Monday, Jul. 01, 1974
West Virginia's Cause Cl
Few people outside West Virginia have heard of Diversified Mountaineer Corp., and by now a lot of West Virginians wish they had never heard of it either. After 14 years of garish existence, the company has gone bust in the biggest cause celebre of the state's not-exactly-voluminous financial history. Its collapse has brought embarrassment or worse to citizens from Governor Arch Moore to thousands of small investors who put their money into high-interest but uninsured D.M.C. savings accounts, and now have little idea how much they can recover.
It all began in 1960, when a group of promoters offered West Virginians up to $10 million in stock in a company organized for the vague purpose of "engaging in diversified types of business." Though the promoters never spelled out what those businesses might be, they somehow sold 1.5 million shares at $2 each. At first they seemed to have little idea what to do with the money. They tried some ill-defined ventures that did not come off. D.M.C. might have suffered an early and unmourned demise had it not entered the obscure "industrial savings and loan" business.
An industrial S and L accepts savings and makes loans at rates unregulated by the Federal Government; by the early 1970s, D.M.C. could pay 7 1/2% to attract savings and collect 15% on consumer loans, both rates much higher than commercial banks or conventional S and Ls could fix. But the freedom from regulation carries a penalty. The deposits are not insured by the Government, as deposits in banks and regular S and Ls are, so if an industrial S and L squanders the money in unwise loans, the depositors have no protection. Between 1960 and 1970, D.M.C. opened or bought seven industrial S and Ls in West Virginia and four more in Virginia, Kentucky and Tennessee. At its peak last year, D.M.C. pulled in savings of $52 million and made $47 million in loans.

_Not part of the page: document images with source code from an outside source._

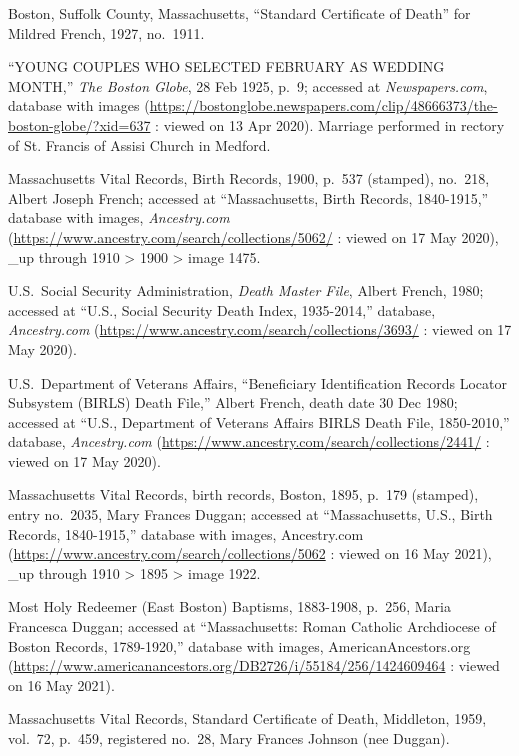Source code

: \begin{thebibliography}{999}
Boston, Suffolk County, Massachusetts, ``Standard Certificate of Death'' for Mildred French, 1927, no.\ 1911.

``YOUNG COUPLES WHO SELECTED FEBRUARY AS WEDDING MONTH,'' \textit{The Boston Globe}, 28 Feb 1925, p.\ 9; accessed at \textit{Newspapers.com}, database with images (\url{https://bostonglobe.newspapers.com/clip/48666373/the-boston-globe/?xid=637} : viewed on 13 Apr 2020). Marriage performed in rectory of St. Francis of Assisi Church in Medford.

Massachusetts Vital Records, Birth Records, 1900, p.\ 537 (stamped), no.\ 218, Albert Joseph French; accessed at ``Massachusetts, Birth Records, 1840-1915,'' database with images, \textit{Ancestry.com} (\url{https://www.ancestry.com/search/collections/5062/} : viewed on 17 May 2020), \_up through 1910 > 1900 > image 1475.

U.S.\ Social Security Administration, \textit{Death Master File}, Albert French, 1980; accessed at ``U.S., Social Security Death Index, 1935-2014,'' database, \textit{Ancestry.com} (\url{https://www.ancestry.com/search/collections/3693/} : viewed on 17 May 2020).

U.S.\ Department of Veterans Affairs, ``Beneficiary Identification Records Locator Subsystem (BIRLS) Death File,'' Albert French, death date 30 Dec 1980; accessed at ``U.S., Department of Veterans Affairs BIRLS Death File, 1850-2010,'' database, \textit{Ancestry.com} (\url{https://www.ancestry.com/search/collections/2441/} : viewed on 17 May 2020).


Massachusetts Vital Records, birth records, Boston, 1895, p.\ 179 (stamped), entry no.\ 2035, Mary Frances Duggan; accessed at ``Massachusetts, U.S., Birth Records, 1840-1915,'' database with images, Ancestry.com (\url{https://www.ancestry.com/search/collections/5062} : viewed on 16 May 2021), \_up through 1910 > 1895 > image 1922.

Most Holy Redeemer (East Boston) Baptisms, 1883-1908, p.\ 256, Maria Francesca Duggan; accessed at ``Massachusetts: Roman Catholic Archdiocese of Boston Records, 1789-1920,'' database with images, AmericanAncestors.org (\url{https://www.americanancestors.org/DB2726/i/55184/256/1424609464} : viewed on 16 May 2021).

Massachusetts Vital Records, Standard Certificate of Death, Middleton, 1959, vol.\ 72, p.\ 459, registered no.\ 28, Mary Frances Johnson (nee Duggan).


\end{thebibliography}
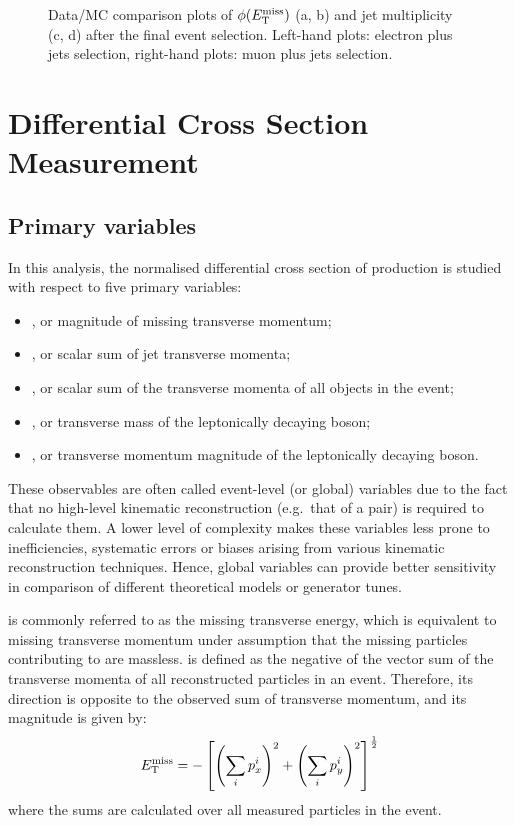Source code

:\begin{figure}[htbp]
    \caption[Data/MC comparison plots of $\phi(\MET)$ and jet multiplicity after the final event selection]{Data/MC
    comparison plots of $\phi(\MET)$ (a, b) and jet multiplicity (c, d) after the final event selection. Left-hand
    plots: electron plus jets selection, right-hand plots: muon plus jets selection.}
    \label{fig:contol_plots_phiMET_NJets}
\end{figure}

\newpage

\section{Differential Cross Section Measurement}
\label{s_xsection:measurement}

\subsection{Primary variables}
\label{ss_xsection:variables}

In this analysis, the normalised differential cross section of \ttbar production is studied with respect to five primary
variables:

\begin{itemize}
	\item \MET, or magnitude of missing transverse momentum;
	\item \HT, or scalar sum of jet transverse momenta;
	\item \ST, or scalar sum of the transverse momenta of all objects in the event;
	\item \MT, or transverse mass of the leptonically decaying \W boson;
	\item \WPT, or transverse momentum magnitude of the leptonically decaying \W boson.
\end{itemize}

These observables are often called event-level (or global) variables due to the fact that no high-level kinematic
reconstruction (e.g.\ that of a \ttbar pair) is required to calculate them. A lower level of complexity makes these
variables less prone to inefficiencies, systematic errors or biases arising from various kinematic reconstruction
techniques. Hence, global variables can provide better sensitivity in comparison of different theoretical models or
generator tunes.

\METvec is commonly referred to as the missing transverse energy, which is equivalent to missing transverse momentum
under assumption that the missing particles contributing to \METvec are massless. \METvec is defined as the negative of
the vector sum of the transverse momenta of all reconstructed particles in an event. Therefore, its direction is
opposite to the observed sum of transverse momentum, and its magnitude \MET is given by:
\[ E_{\mathrm{T}}^{\textrm{miss}} = - \left[ \left(\sum_i{p_{x}^i}\right)^2 + \left(\sum_i{p_{y}^i}\right)^2 \right]^{\frac{1}{2}}\]
where the sums are calculated over all measured particles in the event.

The 1962 acquisition of one West Virginia industrial S and L brought D.M.C. the services of Ted R. Price. A superconfident college dropout who had acquired a working knowledge of banking during service with the Army Finance Corps, Price, now 42, swiftly became the company's driving force and, in 1967, its president. Price immediately set out to make D.M.C. West Virginia's biggest corporation.
He started an advertising campaign that featured hillbilly singers twanging the virtues of saving at D.M.C. He also diversified the company's holdings by buying the biggest motel in Charleston, the state capital city; setting up two insurance companies that wrote policies for D.M.C. lending corporations; and organizing a brokerage house that dealt exclusively in D.M.C. stock. If shareholders complained that D.M.C. paid no dividends after 1972, Price replied with the statesmanlike observation that "Sometimes it is necessary to sacrifice profitability for growth." Last year he vowed to buy the First National Bank of South Charleston (assets: $27 million) and in anticipation he had already ordered installation of a bank vault on the ground floor of D.M.C.'s new Charleston headquarters.
It was an odd ambition because the Charleston banking community had consistently shunned Price. One possible reason: though deposits in D.M.C. were not insured, its offices were decorated with a trademark that bore a striking resemblance to the shield that symbolizes the Federal Deposit Insurance Corp. At any rate, the Federal Reserve Board refused to approve the acquisition, and D.M.C. was forced to recall a $1.5 million stock offering that it had planned to finance the purchase.
That was only one of D.M.C.'s troubles. As the Fed's tight-money policies sent interest rates rocketing, the interest that D.M.C. had to pay on savings leaped from a manageable $2.9 million in 1972 to a staggering $4.1 million in 1973. A change in rules adopted by the accounting profession caused D.M.C. to reclassify some balance-sheet items that it had carried as assets and call them liabilities; adjusting to the new rules added $3.3 million to a D.M.C. 1973 loss. About $3.9 million in loans that the company made in 1973 were later classified by an independent auditor as questionable. Worse yet, it had loaned $282,000 to Price and another $26,000 to State Banking Commissioner George Jordan.
Zsa Zsa. In January Jordan finally ordered the company to shut down in West Virginia. A subsequent audit showed that it had lost $8.2 million last year. Governor Moore is now under fire for assuring West Virginians last December that all was well. A federal grand jury is now investigating.
Ted Price has emerged relatively unscathed. Just before Jordan ordered his business to close, he married Susie Anna Pennington, popularly known as "the Zsa Zsa Gabor of Charleston." She had been part proprietor of the Candy Club, a nightspot that featured life-size portraits of herself and a co-owner clad in bikinis. At last report, the newlyweds were honeymooning on a yacht off Florida, where the sailing is considerably smoother than in the rugged mountains of West Virginia.